*TASK INSTRUCTIONS*:
Collect every line in the records below that contains the word "student".

*DATASET RECORDS*:
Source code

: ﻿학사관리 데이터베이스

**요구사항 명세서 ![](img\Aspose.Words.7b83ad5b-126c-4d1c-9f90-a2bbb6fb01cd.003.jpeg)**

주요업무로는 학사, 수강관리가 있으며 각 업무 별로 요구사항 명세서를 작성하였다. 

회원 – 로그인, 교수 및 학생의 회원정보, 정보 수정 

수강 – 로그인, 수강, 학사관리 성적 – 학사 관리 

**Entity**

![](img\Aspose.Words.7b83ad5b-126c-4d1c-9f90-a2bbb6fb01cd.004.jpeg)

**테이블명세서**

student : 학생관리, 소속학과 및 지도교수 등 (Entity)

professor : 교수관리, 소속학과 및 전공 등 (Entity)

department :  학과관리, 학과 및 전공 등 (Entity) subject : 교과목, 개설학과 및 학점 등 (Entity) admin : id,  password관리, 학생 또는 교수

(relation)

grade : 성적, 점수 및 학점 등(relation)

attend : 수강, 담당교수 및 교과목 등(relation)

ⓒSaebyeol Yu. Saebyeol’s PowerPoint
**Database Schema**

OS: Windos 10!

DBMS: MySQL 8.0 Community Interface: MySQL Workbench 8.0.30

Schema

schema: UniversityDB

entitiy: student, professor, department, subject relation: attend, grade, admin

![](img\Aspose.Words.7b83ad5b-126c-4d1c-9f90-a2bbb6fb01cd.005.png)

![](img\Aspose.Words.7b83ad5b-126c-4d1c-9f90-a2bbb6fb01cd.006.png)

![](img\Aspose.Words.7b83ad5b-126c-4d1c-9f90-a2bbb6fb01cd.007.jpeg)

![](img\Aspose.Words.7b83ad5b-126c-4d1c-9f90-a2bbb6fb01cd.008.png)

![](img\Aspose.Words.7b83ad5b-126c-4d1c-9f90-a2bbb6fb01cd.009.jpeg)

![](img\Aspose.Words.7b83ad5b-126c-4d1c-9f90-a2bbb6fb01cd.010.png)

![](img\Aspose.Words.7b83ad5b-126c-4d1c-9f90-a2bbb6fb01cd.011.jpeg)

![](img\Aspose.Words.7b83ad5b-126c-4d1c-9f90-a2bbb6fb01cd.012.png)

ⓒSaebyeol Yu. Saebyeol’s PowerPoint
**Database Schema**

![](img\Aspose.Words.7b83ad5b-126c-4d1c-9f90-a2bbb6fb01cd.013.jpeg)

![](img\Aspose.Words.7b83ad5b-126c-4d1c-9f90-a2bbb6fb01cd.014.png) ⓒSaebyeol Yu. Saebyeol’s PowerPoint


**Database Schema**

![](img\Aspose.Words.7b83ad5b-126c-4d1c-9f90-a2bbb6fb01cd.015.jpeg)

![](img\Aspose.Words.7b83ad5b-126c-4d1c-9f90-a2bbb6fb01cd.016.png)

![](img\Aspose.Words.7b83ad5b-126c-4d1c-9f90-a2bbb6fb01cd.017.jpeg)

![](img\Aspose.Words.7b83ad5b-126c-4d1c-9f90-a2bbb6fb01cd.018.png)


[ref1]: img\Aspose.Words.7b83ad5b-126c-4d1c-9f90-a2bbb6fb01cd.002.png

*RESPONSE*:
student : 학생관리, 소속학과 및 지도교수 등 (Entity)
entitiy: student, professor, department, subject relation: attend, grade, admin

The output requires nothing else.